2020年3月末のブラジルの5大銀行の資産総額は、新型コロナウイルスのパンデミック危機の影響で、大企業を中心とした手元資金確保などの要因でクレジット部門拡大が牽引して、ブラジルの国内総生産GDPを上回る7兆3,630億レアルに達している。
イタウ・ウニバンコ銀行、ブラジル銀行、ブラデスコ銀行、サンタンデル銀行並びに連邦貯蓄金庫で構成される5大銀行の今年3月末の総資産は7兆3,630億レアルに達し、2019年末のブラジルのGDP総額の7兆3,000億レアルを初めて突破している。

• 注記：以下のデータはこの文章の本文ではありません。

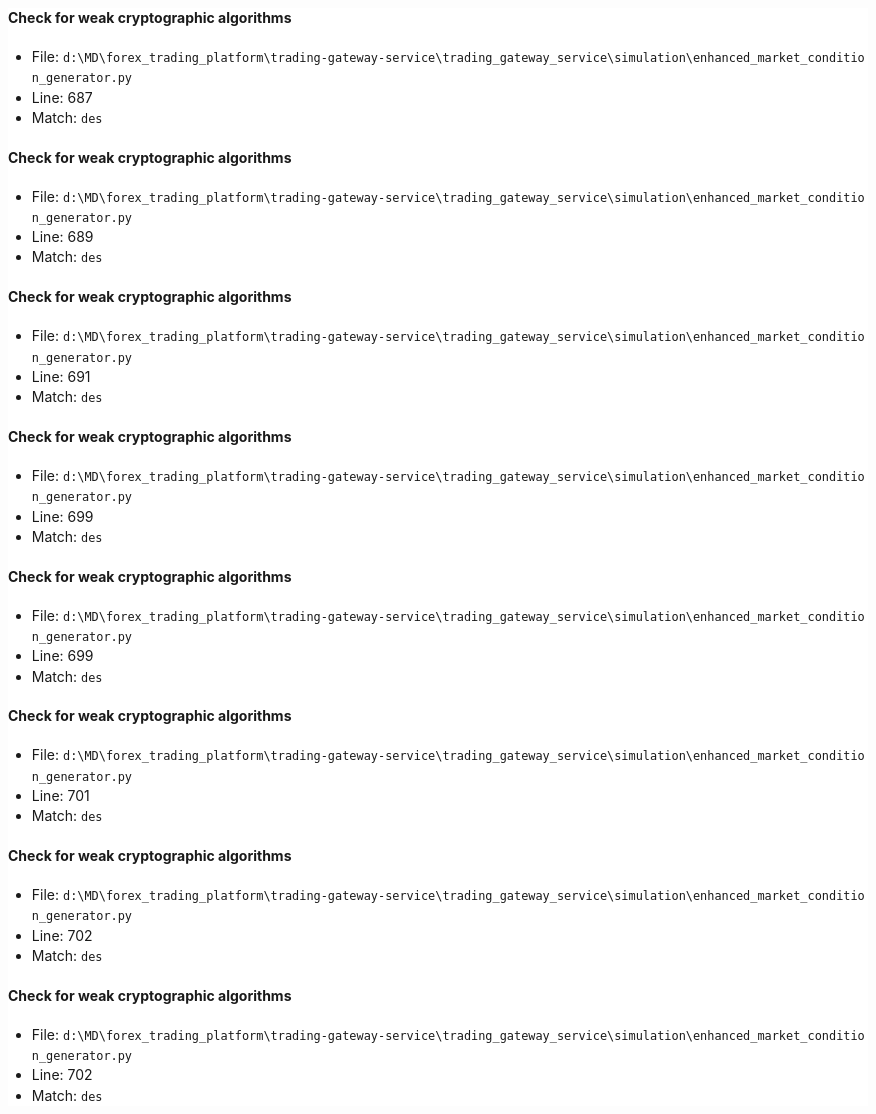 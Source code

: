 #### Check for weak cryptographic algorithms

- File: `d:\MD\forex_trading_platform\trading-gateway-service\trading_gateway_service\simulation\enhanced_market_condition_generator.py`
- Line: 687
- Match: `des`

#### Check for weak cryptographic algorithms

- File: `d:\MD\forex_trading_platform\trading-gateway-service\trading_gateway_service\simulation\enhanced_market_condition_generator.py`
- Line: 689
- Match: `des`

#### Check for weak cryptographic algorithms

- File: `d:\MD\forex_trading_platform\trading-gateway-service\trading_gateway_service\simulation\enhanced_market_condition_generator.py`
- Line: 691
- Match: `des`

#### Check for weak cryptographic algorithms

- File: `d:\MD\forex_trading_platform\trading-gateway-service\trading_gateway_service\simulation\enhanced_market_condition_generator.py`
- Line: 699
- Match: `des`

#### Check for weak cryptographic algorithms

- File: `d:\MD\forex_trading_platform\trading-gateway-service\trading_gateway_service\simulation\enhanced_market_condition_generator.py`
- Line: 699
- Match: `des`

#### Check for weak cryptographic algorithms

- File: `d:\MD\forex_trading_platform\trading-gateway-service\trading_gateway_service\simulation\enhanced_market_condition_generator.py`
- Line: 701
- Match: `des`

#### Check for weak cryptographic algorithms

- File: `d:\MD\forex_trading_platform\trading-gateway-service\trading_gateway_service\simulation\enhanced_market_condition_generator.py`
- Line: 702
- Match: `des`

#### Check for weak cryptographic algorithms

- File: `d:\MD\forex_trading_platform\trading-gateway-service\trading_gateway_service\simulation\enhanced_market_condition_generator.py`
- Line: 702
- Match: `des`
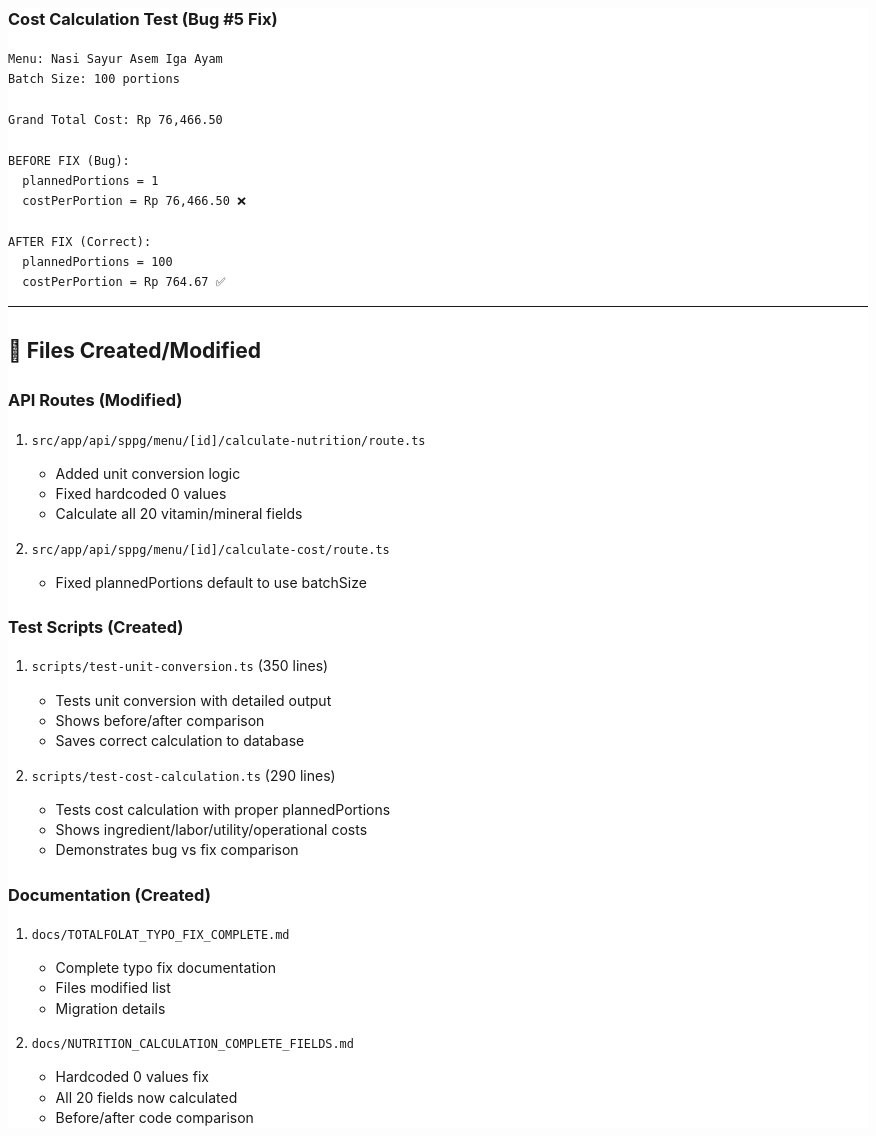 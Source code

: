 ### Cost Calculation Test (Bug #5 Fix)
```
Menu: Nasi Sayur Asem Iga Ayam
Batch Size: 100 portions

Grand Total Cost: Rp 76,466.50

BEFORE FIX (Bug):
  plannedPortions = 1
  costPerPortion = Rp 76,466.50 ❌

AFTER FIX (Correct):
  plannedPortions = 100
  costPerPortion = Rp 764.67 ✅
```

---

## 📁 Files Created/Modified

### API Routes (Modified)
1. `src/app/api/sppg/menu/[id]/calculate-nutrition/route.ts`
   - Added unit conversion logic
   - Fixed hardcoded 0 values
   - Calculate all 20 vitamin/mineral fields

2. `src/app/api/sppg/menu/[id]/calculate-cost/route.ts`
   - Fixed plannedPortions default to use batchSize

### Test Scripts (Created)
1. `scripts/test-unit-conversion.ts` (350 lines)
   - Tests unit conversion with detailed output
   - Shows before/after comparison
   - Saves correct calculation to database

2. `scripts/test-cost-calculation.ts` (290 lines)
   - Tests cost calculation with proper plannedPortions
   - Shows ingredient/labor/utility/operational costs
   - Demonstrates bug vs fix comparison

### Documentation (Created)
1. `docs/TOTALFOLAT_TYPO_FIX_COMPLETE.md`
   - Complete typo fix documentation
   - Files modified list
   - Migration details

2. `docs/NUTRITION_CALCULATION_COMPLETE_FIELDS.md`
   - Hardcoded 0 values fix
   - All 20 fields now calculated
   - Before/after code comparison
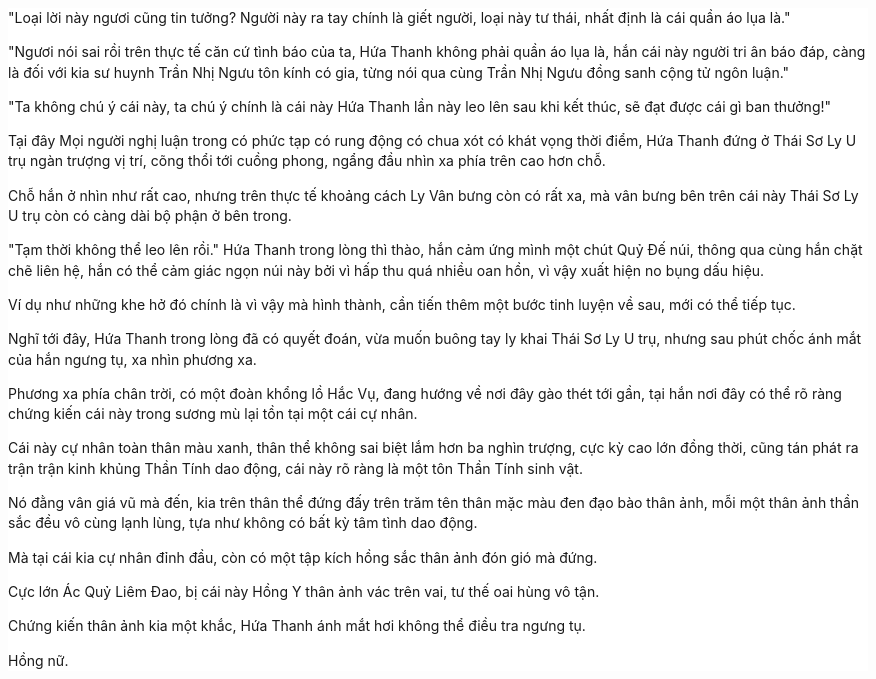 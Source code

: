 "Loại lời này ngươi cũng tin tưởng? Người này ra tay chính là giết người, loại này tư thái, nhất định là cái quần áo lụa là."

"Ngươi nói sai rồi trên thực tế căn cứ tình báo của ta, Hứa Thanh không phải quần áo lụa là, hắn cái này người tri ân báo đáp, càng là đối với kia sư huynh Trần Nhị Ngưu tôn kính có gia, từng nói qua cùng Trần Nhị Ngưu đồng sanh cộng tử ngôn luận."

"Ta không chú ý cái này, ta chú ý chính là cái này Hứa Thanh lần này leo lên sau khi kết thúc, sẽ đạt được cái gì ban thưởng!"

Tại đây Mọi người nghị luận trong có phức tạp có rung động có chua xót có khát vọng thời điểm, Hứa Thanh đứng ở Thái Sơ Ly U trụ ngàn trượng vị trí, cõng thổi tới cuồng phong, ngẩng đầu nhìn xa phía trên cao hơn chỗ.

Chỗ hắn ở nhìn như rất cao, nhưng trên thực tế khoảng cách Ly Vân bưng còn có rất xa, mà vân bưng bên trên cái này Thái Sơ Ly U trụ còn có càng dài bộ phận ở bên trong.

"Tạm thời không thể leo lên rồi." Hứa Thanh trong lòng thì thào, hắn cảm ứng mình một chút Quỷ Đế núi, thông qua cùng hắn chặt chẽ liên hệ, hắn có thể cảm giác ngọn núi này bởi vì hấp thu quá nhiều oan hồn, vì vậy xuất hiện no bụng dấu hiệu.

Ví dụ như những khe hở đó chính là vì vậy mà hình thành, cần tiến thêm một bước tinh luyện về sau, mới có thể tiếp tục.

Nghĩ tới đây, Hứa Thanh trong lòng đã có quyết đoán, vừa muốn buông tay ly khai Thái Sơ Ly U trụ, nhưng sau phút chốc ánh mắt của hắn ngưng tụ, xa nhìn phương xa.

Phương xa phía chân trời, có một đoàn khổng lồ Hắc Vụ, đang hướng về nơi đây gào thét tới gần, tại hắn nơi đây có thể rõ ràng chứng kiến cái này trong sương mù lại tồn tại một cái cự nhân.

Cái này cự nhân toàn thân màu xanh, thân thể không sai biệt lắm hơn ba nghìn trượng, cực kỳ cao lớn đồng thời, cũng tán phát ra trận trận kinh khủng Thần Tính dao động, cái này rõ ràng là một tôn Thần Tính sinh vật.

Nó đằng vân giá vũ mà đến, kia trên thân thể đứng đấy trên trăm tên thân mặc màu đen đạo bào thân ảnh, mỗi một thân ảnh thần sắc đều vô cùng lạnh lùng, tựa như không có bất kỳ tâm tình dao động.

Mà tại cái kia cự nhân đỉnh đầu, còn có một tập kích hồng sắc thân ảnh đón gió mà đứng.

Cực lớn Ác Quỷ Liêm Đao, bị cái này Hồng Y thân ảnh vác trên vai, tư thế oai hùng vô tận.

Chứng kiến thân ảnh kia một khắc, Hứa Thanh ánh mắt hơi không thể điều tra ngưng tụ.

Hồng nữ.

2017年のブラジルの5大銀行のクレジット総額はGDP比47.1%であったが、今年3月末のGDP比は48.9%に上昇、また2017年末の用途が限定されない自由クレジット総額のGDP比率は23.6%であったが、3月末のGDP比は28.8%と5.0ポイント以上上昇している。新型コロナウイルスのパンデミック危機の影響による企業倒産に備えて、ブラジル5大銀行の今年第1四半期の貸倒引当金総額は217億レアルに達している。
今年第1四半期末の5大銀行のクレジット総額は、昨年末比で1,760億レアル増加で総クレジット残額は3兆3,120億レアル、過去12か月間では3,480億レアルの増加を記録している。
新型コロナウイルスのパンデミック危機の影響で、第1四半期の法人向けクレジットは拡大したが、今後はクレジット需要に対するクレジット供給は同じペースでの増加は不可能であり、クレジット減少を余儀なくされるとイタウー銀行のCandido Bracher会長は説明している。
ブラジル銀行協会連盟(Febraban )の調査によると、新型コロナウイルス(COVID-19)パンデミック危機のブラジルの5大銀行の個人向け並びに法人向け新規,借り換え、負債返済延長などでクレジット総額は5,400億レアルに達しており、今後数か月間の新規クレジットの余地はなく、返済条件の交渉、企業収益下落によるリストラなどが拡大する。
今年第1四半期の個人向けクレジット需要は大幅に減少、この傾向は失業増加や実質収入の減少で今後もクレジット需要の減少が見込まれている。今年第1四半期の5大銀行の純益総額は、新型コロナウイルスのパンデミック危機の影響で、前年同期の240億レアルよりも25.6%減少の180億レアルに留まっている。
パンデミック危機だけに留まらず、今後の中長期的に5大銀行は、FinTech(フィンテック)との熾烈な競争にさらされると元中銀理事でMauá Capital社を創業したLuiz Fernando Figueiredo社長は、示唆している。